** Opening The data block **
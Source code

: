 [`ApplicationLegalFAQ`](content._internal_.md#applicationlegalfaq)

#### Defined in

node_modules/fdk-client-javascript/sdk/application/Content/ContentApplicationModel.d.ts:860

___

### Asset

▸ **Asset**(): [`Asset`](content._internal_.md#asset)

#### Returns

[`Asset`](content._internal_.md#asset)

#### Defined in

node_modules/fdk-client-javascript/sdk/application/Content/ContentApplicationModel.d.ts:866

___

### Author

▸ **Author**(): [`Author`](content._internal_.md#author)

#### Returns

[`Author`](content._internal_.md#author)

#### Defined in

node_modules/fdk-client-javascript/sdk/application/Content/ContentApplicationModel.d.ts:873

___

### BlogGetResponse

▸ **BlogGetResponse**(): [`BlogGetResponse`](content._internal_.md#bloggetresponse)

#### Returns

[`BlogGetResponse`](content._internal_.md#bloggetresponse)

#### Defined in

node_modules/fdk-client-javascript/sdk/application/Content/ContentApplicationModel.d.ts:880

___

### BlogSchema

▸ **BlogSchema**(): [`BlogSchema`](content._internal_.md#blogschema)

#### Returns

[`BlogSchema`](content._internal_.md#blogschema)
** Closing The data block **
- [Problem description]: The records above are to be duplicated in full and exactly.

- [Answer to the problem]:
Source code

: [`ApplicationLegalFAQ`](content._internal_.md#applicationlegalfaq)

#### Defined in

node_modules/fdk-client-javascript/sdk/application/Content/ContentApplicationModel.d.ts:860

___

### Asset

▸ **Asset**(): [`Asset`](content._internal_.md#asset)

#### Returns

[`Asset`](content._internal_.md#asset)

#### Defined in

node_modules/fdk-client-javascript/sdk/application/Content/ContentApplicationModel.d.ts:866

___

### Author

▸ **Author**(): [`Author`](content._internal_.md#author)

#### Returns

[`Author`](content._internal_.md#author)

#### Defined in

node_modules/fdk-client-javascript/sdk/application/Content/ContentApplicationModel.d.ts:873

___

### BlogGetResponse

▸ **BlogGetResponse**(): [`BlogGetResponse`](content._internal_.md#bloggetresponse)

#### Returns

[`BlogGetResponse`](content._internal_.md#bloggetresponse)

#### Defined in

node_modules/fdk-client-javascript/sdk/application/Content/ContentApplicationModel.d.ts:880

___

### BlogSchema

▸ **BlogSchema**(): [`BlogSchema`](content._internal_.md#blogschema)

#### Returns

[`BlogSchema`](content._internal_.md#blogschema)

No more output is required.